Saved data entries:
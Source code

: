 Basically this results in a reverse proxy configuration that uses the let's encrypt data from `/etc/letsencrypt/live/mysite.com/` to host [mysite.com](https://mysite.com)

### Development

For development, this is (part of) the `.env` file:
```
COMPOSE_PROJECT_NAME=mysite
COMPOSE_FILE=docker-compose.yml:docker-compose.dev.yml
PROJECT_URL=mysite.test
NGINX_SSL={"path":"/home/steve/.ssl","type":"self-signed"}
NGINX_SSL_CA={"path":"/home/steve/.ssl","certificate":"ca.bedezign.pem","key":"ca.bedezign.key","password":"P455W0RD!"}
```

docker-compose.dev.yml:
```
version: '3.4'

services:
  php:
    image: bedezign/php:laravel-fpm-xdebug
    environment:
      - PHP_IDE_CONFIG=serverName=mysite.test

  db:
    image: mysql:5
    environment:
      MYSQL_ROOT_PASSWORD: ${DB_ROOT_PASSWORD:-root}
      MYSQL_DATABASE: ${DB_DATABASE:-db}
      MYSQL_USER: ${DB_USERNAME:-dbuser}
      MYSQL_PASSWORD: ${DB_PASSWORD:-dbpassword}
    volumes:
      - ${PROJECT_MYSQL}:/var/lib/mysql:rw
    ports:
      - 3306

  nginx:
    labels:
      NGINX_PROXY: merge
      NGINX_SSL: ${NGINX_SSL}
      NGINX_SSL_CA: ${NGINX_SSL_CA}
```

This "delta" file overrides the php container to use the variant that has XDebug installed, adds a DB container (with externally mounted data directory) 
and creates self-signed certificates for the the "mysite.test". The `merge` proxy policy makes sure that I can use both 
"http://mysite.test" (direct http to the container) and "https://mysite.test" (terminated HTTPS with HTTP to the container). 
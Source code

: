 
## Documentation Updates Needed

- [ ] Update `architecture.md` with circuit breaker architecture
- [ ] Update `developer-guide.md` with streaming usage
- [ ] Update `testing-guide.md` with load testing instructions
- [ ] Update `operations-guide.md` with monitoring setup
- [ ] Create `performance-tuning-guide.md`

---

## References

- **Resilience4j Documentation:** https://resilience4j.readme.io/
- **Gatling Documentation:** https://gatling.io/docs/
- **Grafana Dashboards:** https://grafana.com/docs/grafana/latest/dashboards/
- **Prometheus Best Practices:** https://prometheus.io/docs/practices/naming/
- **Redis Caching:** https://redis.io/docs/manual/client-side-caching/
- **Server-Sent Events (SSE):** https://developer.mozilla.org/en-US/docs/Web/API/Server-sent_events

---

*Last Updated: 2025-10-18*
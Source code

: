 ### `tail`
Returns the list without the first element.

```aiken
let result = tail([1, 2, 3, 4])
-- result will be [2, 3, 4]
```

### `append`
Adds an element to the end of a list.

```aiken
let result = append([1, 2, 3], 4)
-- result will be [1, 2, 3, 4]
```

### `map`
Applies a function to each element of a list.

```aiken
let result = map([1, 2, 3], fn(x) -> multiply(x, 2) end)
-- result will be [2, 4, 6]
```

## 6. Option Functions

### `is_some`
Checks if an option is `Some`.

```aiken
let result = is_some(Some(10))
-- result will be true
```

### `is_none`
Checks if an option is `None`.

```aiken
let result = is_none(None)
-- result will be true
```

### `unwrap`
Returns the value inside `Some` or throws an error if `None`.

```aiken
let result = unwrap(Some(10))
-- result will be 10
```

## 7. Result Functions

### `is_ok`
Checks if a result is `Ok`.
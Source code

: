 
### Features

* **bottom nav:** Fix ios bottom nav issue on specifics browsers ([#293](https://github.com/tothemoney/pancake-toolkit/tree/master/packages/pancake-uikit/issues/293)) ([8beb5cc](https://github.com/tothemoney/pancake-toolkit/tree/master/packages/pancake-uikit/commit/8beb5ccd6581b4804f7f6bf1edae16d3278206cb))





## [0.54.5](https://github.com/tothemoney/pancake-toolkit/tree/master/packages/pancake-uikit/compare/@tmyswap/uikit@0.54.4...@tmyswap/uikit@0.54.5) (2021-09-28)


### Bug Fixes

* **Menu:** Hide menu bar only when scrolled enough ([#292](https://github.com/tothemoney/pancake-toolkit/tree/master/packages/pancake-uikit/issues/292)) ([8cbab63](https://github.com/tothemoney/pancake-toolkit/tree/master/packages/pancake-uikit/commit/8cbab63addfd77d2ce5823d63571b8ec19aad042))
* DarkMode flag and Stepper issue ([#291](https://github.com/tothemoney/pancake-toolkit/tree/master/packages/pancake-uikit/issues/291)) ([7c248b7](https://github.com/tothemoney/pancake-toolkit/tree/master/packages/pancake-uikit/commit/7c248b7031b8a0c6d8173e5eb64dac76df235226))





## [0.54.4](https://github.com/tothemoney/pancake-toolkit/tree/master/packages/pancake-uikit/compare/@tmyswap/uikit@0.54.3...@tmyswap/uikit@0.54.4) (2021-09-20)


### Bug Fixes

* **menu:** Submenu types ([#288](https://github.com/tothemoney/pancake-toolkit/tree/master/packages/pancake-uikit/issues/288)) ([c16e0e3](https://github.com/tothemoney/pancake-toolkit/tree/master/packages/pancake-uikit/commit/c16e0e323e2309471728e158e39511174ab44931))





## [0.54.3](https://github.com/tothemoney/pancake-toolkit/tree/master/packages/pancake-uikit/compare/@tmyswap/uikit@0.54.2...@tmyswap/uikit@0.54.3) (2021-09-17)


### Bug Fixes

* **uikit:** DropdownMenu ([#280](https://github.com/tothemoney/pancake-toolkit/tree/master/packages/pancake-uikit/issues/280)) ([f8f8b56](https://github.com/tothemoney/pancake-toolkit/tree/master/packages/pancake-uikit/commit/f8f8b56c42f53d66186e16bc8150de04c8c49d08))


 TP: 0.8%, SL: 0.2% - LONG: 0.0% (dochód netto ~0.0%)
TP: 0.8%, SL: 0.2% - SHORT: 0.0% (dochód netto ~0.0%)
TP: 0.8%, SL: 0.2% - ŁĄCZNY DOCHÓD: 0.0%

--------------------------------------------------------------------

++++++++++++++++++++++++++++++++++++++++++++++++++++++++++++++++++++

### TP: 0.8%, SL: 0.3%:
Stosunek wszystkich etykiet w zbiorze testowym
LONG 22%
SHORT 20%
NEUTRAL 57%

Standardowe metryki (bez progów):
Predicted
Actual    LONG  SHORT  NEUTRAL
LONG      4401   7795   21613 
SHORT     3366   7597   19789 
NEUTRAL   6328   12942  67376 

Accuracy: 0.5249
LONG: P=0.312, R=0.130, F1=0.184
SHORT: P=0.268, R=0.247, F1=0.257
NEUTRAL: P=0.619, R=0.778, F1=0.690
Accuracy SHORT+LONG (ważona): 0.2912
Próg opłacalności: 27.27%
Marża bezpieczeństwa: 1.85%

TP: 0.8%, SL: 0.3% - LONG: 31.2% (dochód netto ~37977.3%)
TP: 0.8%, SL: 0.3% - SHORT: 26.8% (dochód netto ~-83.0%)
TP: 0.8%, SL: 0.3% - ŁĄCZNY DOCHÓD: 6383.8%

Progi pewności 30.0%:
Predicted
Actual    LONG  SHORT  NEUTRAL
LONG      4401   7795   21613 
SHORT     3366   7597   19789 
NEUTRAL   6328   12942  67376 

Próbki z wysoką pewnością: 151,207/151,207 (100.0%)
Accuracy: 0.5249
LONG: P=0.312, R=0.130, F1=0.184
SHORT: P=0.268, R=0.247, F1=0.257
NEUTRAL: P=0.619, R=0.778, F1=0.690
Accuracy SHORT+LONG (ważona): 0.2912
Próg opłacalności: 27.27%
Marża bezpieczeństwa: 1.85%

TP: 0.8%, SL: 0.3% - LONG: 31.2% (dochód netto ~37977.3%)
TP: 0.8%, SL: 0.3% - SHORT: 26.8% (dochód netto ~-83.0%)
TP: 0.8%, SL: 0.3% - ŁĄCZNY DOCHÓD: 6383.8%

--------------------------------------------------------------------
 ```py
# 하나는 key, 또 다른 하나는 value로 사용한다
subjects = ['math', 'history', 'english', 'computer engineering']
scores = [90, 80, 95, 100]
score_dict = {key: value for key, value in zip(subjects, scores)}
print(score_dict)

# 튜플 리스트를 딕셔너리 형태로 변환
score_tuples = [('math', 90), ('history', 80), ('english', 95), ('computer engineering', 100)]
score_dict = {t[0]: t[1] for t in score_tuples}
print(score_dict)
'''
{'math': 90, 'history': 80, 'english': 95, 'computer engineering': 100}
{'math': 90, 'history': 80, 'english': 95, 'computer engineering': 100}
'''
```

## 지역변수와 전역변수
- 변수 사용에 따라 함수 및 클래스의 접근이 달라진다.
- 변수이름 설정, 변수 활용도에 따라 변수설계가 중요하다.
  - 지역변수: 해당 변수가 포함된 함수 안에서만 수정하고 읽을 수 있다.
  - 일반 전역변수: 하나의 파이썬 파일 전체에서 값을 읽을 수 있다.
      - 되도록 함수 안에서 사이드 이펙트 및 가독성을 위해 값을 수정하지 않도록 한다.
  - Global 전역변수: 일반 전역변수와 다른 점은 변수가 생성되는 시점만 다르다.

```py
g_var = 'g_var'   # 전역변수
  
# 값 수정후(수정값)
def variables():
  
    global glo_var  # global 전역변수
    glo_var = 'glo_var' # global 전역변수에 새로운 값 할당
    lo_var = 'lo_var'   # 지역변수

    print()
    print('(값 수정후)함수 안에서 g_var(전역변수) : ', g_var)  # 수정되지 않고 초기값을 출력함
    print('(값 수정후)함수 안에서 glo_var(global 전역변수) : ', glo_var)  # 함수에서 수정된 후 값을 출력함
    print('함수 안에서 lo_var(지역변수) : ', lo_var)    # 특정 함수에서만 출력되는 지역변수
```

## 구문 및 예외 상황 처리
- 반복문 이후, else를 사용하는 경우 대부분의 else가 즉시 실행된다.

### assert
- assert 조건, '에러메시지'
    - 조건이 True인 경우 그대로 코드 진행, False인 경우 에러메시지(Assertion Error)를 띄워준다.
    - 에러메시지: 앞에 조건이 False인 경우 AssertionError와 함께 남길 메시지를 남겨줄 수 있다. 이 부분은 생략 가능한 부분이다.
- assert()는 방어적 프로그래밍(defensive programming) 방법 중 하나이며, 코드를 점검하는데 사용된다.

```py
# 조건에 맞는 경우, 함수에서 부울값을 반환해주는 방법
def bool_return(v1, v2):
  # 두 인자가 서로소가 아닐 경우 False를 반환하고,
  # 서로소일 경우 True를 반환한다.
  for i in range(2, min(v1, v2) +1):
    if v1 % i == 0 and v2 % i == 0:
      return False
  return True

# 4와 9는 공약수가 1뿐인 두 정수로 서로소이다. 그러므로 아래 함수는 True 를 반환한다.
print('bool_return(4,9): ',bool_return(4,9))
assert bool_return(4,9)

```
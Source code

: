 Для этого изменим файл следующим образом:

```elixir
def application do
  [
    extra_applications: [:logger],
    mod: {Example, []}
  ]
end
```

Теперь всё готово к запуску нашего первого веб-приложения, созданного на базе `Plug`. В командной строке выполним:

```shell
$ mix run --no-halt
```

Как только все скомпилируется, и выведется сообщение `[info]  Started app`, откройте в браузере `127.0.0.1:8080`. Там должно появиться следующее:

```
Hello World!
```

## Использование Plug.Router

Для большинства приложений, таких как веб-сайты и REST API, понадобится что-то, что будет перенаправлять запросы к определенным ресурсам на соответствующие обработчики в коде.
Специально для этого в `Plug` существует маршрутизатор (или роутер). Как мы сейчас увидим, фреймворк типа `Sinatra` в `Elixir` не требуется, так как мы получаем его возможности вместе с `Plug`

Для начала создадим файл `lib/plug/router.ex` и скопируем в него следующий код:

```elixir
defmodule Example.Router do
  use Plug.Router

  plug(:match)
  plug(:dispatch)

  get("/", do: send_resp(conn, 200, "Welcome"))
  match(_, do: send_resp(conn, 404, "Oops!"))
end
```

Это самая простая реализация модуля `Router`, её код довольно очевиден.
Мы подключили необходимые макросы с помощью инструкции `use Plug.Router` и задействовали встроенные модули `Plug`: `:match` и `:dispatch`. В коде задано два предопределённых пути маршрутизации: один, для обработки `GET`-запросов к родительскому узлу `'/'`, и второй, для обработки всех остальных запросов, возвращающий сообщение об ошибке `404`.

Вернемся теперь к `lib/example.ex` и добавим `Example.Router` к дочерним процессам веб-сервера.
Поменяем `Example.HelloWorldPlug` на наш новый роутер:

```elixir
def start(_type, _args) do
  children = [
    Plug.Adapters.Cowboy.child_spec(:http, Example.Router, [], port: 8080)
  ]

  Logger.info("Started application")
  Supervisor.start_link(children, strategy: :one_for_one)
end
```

#### [HOW TO COMPLETE THIS TASK]
Go through the records above. Copy each line in which the string "subjects" appears.

#### [EXPECTED ANSWER]
subjects = ['math', 'history', 'english', 'computer engineering']
score_dict = {key: value for key, value in zip(subjects, scores)}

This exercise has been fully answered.